This comment was from Mark Greene on The New Bigotry
This issue of how to reduce the reactivity on our political discourse is central to my thinking of late.
Over the last ten years the internet has allowed for a style of contentious dialogue that has phased in from the impersonal towards the personal over time. We all experienced the Huffington Post style of debate whereby we argued venomously with strangers. I think these arguments did hone our understanding of the political spin we were confronting nationally, but it also allowed and even encouraged a disrespect for civilized discussion. Online debate became a blood sport and an act of venting over and over again.
THEN along came Facebook and friends we had not seen since Jr. High School, many of which now held views antithetical to our own. Suddenly, the venom we had learned to spew with strangers was flowing toward people whom we did know on some level and whose kids we could see in photos… Now the question began to arise, at least for me, of who benefits from all this venomous debate? Who is encouraging all these binary simplified black and white arguments? The Karl Roves and James Carvilles of the world. I sensed a divide and conquer component in all of this in which Americans were encouraged to hate Americans, as if we don’t all love our children and don’t all hope for a decent world for them to grow up in.

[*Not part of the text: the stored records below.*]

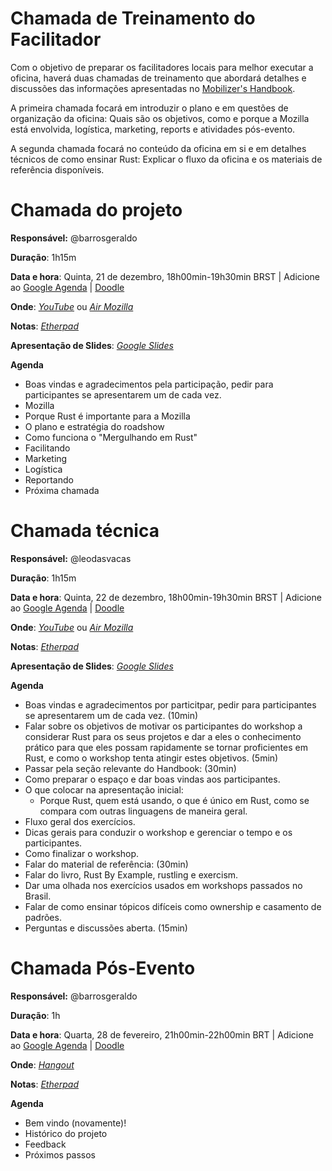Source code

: # Chamada de Treinamento do Facilitador
Com o objetivo de preparar os facilitadores locais para melhor executar a oficina, haverá duas chamadas de treinamento que abordará detalhes e discussões das informações apresentadas no [Mobilizer's Handbook](../rust_brazil_mobilizers_handbook).

A primeira chamada focará em introduzir o plano e em questões de organização da oficina: Quais são os objetivos, como e porque a Mozilla está envolvida, logística, marketing, reports e atividades pós-evento.

A segunda chamada focará no conteúdo da oficina em si e em detalhes técnicos de como ensinar Rust: Explicar o fluxo da oficina e os materiais de referência disponíveis.

# Chamada do projeto

**Responsável:** @barrosgeraldo

**Duração**: 1h15m

**Data e hora**: Quinta, 21 de dezembro, 18h00min-19h30min BRST | Adicione ao [Google Agenda](https://calendar.google.com/event?action=TEMPLATE&tmeid=NHQxczl2OHIzOGxkYm9nN2E4bThxbXMxMmMgZ2VyYWxkb2JhcnJvc0Btb3ppbGxhYnIub3Jn&tmsrc=geraldobarros%40mozillabr.org) | [Doodle](https://doodle.com/poll/95ndedr79xe86sn2)

**Onde**: [*YouTube*](https://youtu.be/4rlxB0_HD_I?t=746) ou [*Air Mozilla*](https://air.mozilla.org/project-call-2018-rust-roadshow-brazil/)

**Notas**: [*Etherpad*](https://public.etherpad-mozilla.org/p/2018rustroadshowbrasil)

**Apresentação de Slides**: [*Google Slides*](https://docs.google.com/presentation/d/e/2PACX-1vROHKZzd7Nk78OqfmnMFeBEjGKTPDrETrw4KUXGCUtK1G5yq8gFA9sO6K53kc22mQP3pF2FUac_8spP/pub?start=false&loop=false&delayms=3000)

**Agenda**

- Boas vindas e agradecimentos pela participação, pedir para participantes se apresentarem um de cada vez.
- Mozilla
- Porque Rust é importante para a Mozilla
- O plano e estratégia do roadshow
- Como funciona o "Mergulhando em Rust"
- Facilitando
- Marketing
- Logística
- Reportando
- Próxima chamada

# Chamada técnica

**Responsável:** @leodasvacas

**Duração**: 1h15m

**Data e hora**: Quinta, 22 de dezembro, 18h00min-19h30min BRST | Adicione ao [Google Agenda](https://calendar.google.com/event?action=TEMPLATE&tmeid=Mm5jZm92ZzdsbG80bDBodmgzaWw4aGJwYXAgZ2VyYWxkb2JhcnJvc0Btb3ppbGxhYnIub3Jn&tmsrc=geraldobarros%40mozillabr.org) | [Doodle](https://doodle.com/poll/95ndedr79xe86sn2)

**Onde**: [*YouTube*](https://youtu.be/1jF3cI6aFJI?t=587) ou [*Air Mozilla*](https://air.mozilla.org/tech-call-rust-roadshow-brasil-2018/)

**Notas**: [*Etherpad*](https://public.etherpad-mozilla.org/p/2018rustroadshowbrasil#lineNumber=131)

**Apresentação de Slides**: [*Google Slides*](https://docs.google.com/presentation/d/e/2PACX-1vTdsv3U_-L_rqznjBcx3EZuTcl0zeC_SrirYmwFxu6X7nu9z2FgUqjtsaWfkEeM0ct03F9UFJBz4rBL/pub?start=false&loop=false&delayms=60000)

**Agenda**

- Boas vindas e agradecimentos por particitpar, pedir para participantes se apresentarem um de cada vez. (10min)
- Falar sobre os objetivos de motivar os participantes do workshop a considerar Rust para os seus projetos e dar a eles o conhecimento prático para que eles possam rapidamente se tornar proficientes em Rust, e como o workshop tenta atingir estes objetivos. (5min)
- Passar pela seção relevante do Handbook: (30min)
- Como preparar o espaço e dar boas vindas aos participantes.
- O que colocar na apresentação inicial:
  - Porque Rust, quem está usando, o que é único em Rust, como se compara com outras linguagens de maneira geral.
- Fluxo geral dos exercícios.
- Dicas gerais para conduzir o workshop e gerenciar o tempo e os participantes.
- Como finalizar o workshop.
- Falar do material de referência: (30min)
- Falar do livro, Rust By Example, rustling e exercism.
- Dar uma olhada nos exercícios usados em workshops passados no Brasil.
- Falar de como ensinar tópicos difíceis como ownership e casamento de padrões.
- Perguntas e discussões aberta. (15min)

# Chamada Pós-Evento

**Responsável:** @barrosgeraldo

**Duração**: 1h

**Data e hora**: Quarta, 28 de fevereiro, 21h00min-22h00min BRT | Adicione ao [Google Agenda](#) | [Doodle](https://doodle.com/poll/e2xvz7er56z35gza)

**Onde**: [*Hangout*](#)

**Notas**: [*Etherpad*](https://public.etherpad-mozilla.org/p/2018rustroadshowbrasil#lineNumber=247)

**Agenda**

- Bem vindo (novamente)!
- Histórico do projeto
- Feedback
- Próximos passos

The long and short of it is, we need to learn to be in conversation without being so reactive and combative. If we can begin to listen to what is being said beyond the back and forth of the polar opposites, we can all find common ground and begin to find common agendas that our political leadership will have no choice but to act on.
Said another way. You want to scare the crap out of the politicians in Washington? Figure out what we all agree on instead of continuing to be led by the nose to hammer away at wedge issues.